I'm not sure whether android-logger will work, as I had assumed that when linking it links to the same log crate instance in gkrust (which presumably has a logger registered). However, it's entirely possible that's not happening, so I'm going to try it out.

gabrielesvelto commented 2 months ago

Worst case android_log-sys should allow you to invoke __android_log_print() directly, that will surely end up in the logcat output.

afranchuk commented 2 months ago

android-logger didn't work; its documentation says that if a logger is already installed it will silently do nothing, so I can only guess that's what's going on. I'll try directly printing.
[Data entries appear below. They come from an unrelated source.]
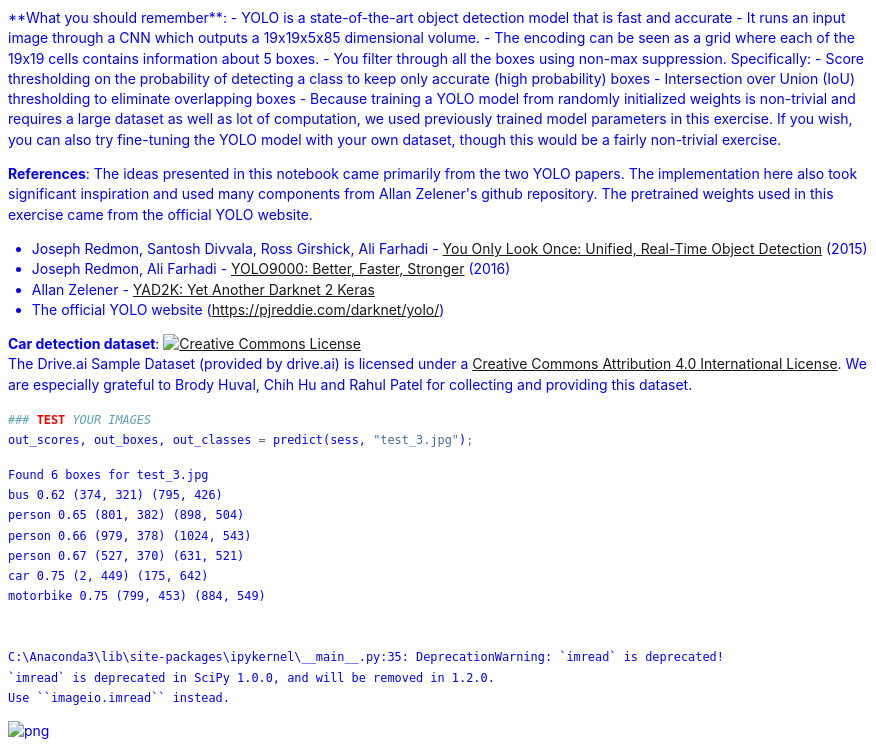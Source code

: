<font color='blue'>
**What you should remember**:
- YOLO is a state-of-the-art object detection model that is fast and accurate
- It runs an input image through a CNN which outputs a 19x19x5x85 dimensional volume. 
- The encoding can be seen as a grid where each of the 19x19 cells contains information about 5 boxes.
- You filter through all the boxes using non-max suppression. Specifically: 
    - Score thresholding on the probability of detecting a class to keep only accurate (high probability) boxes
    - Intersection over Union (IoU) thresholding to eliminate overlapping boxes
- Because training a YOLO model from randomly initialized weights is non-trivial and requires a large dataset as well as lot of computation, we used previously trained model parameters in this exercise. If you wish, you can also try fine-tuning the YOLO model with your own dataset, though this would be a fairly non-trivial exercise. 

**References**: The ideas presented in this notebook came primarily from the two YOLO papers. The implementation here also took significant inspiration and used many components from Allan Zelener's github repository. The pretrained weights used in this exercise came from the official YOLO website. 
- Joseph Redmon, Santosh Divvala, Ross Girshick, Ali Farhadi - [You Only Look Once: Unified, Real-Time Object Detection](https://arxiv.org/abs/1506.02640) (2015)
- Joseph Redmon, Ali Farhadi - [YOLO9000: Better, Faster, Stronger](https://arxiv.org/abs/1612.08242) (2016)
- Allan Zelener - [YAD2K: Yet Another Darknet 2 Keras](https://github.com/allanzelener/YAD2K)
- The official YOLO website (https://pjreddie.com/darknet/yolo/) 

**Car detection dataset**:
<a rel="license" href="http://creativecommons.org/licenses/by/4.0/"><img alt="Creative Commons License" style="border-width:0" src="https://i.creativecommons.org/l/by/4.0/88x31.png" /></a><br /><span xmlns:dct="http://purl.org/dc/terms/" property="dct:title">The Drive.ai Sample Dataset</span> (provided by drive.ai) is licensed under a <a rel="license" href="http://creativecommons.org/licenses/by/4.0/">Creative Commons Attribution 4.0 International License</a>. We are especially grateful to Brody Huval, Chih Hu and Rahul Patel for collecting and providing this dataset. 


```python
### TEST YOUR IMAGES
out_scores, out_boxes, out_classes = predict(sess, "test_3.jpg");
```

    Found 6 boxes for test_3.jpg
    bus 0.62 (374, 321) (795, 426)
    person 0.65 (801, 382) (898, 504)
    person 0.66 (979, 378) (1024, 543)
    person 0.67 (527, 370) (631, 521)
    car 0.75 (2, 449) (175, 642)
    motorbike 0.75 (799, 453) (884, 549)
    

    C:\Anaconda3\lib\site-packages\ipykernel\__main__.py:35: DeprecationWarning: `imread` is deprecated!
    `imread` is deprecated in SciPy 1.0.0, and will be removed in 1.2.0.
    Use ``imageio.imread`` instead.
    


![png](http://q83p23d9i.bkt.clouddn.com/gitpage/deeplearning.ai/convolutional-neural-networks/jupter/week3/images/output_53_2.png)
afranchuk commented 2 months ago

Okay, so it looks like android-logger and __android_log_print() are both working, which means android-logger was working before and the taskcluster UI for searching the log is broken (I downloaded the log this time when I still didn't see the logs I expected).

afranchuk commented 2 months ago

The overflow occurs here:

start address=129746557718528, offset=18446738911158816776

This offset occurs when trying to get the build id of /system/lib64/libGLESv2.so from the notes section. Based on the addresses being read according to the log and the crash backtrace, I believe the strtab section offset is being read incorrectly, though I don't see any obvious reasons for this. However we can check this offset against the known size of the module. I'm going to try to get my hands on that file to confirm this.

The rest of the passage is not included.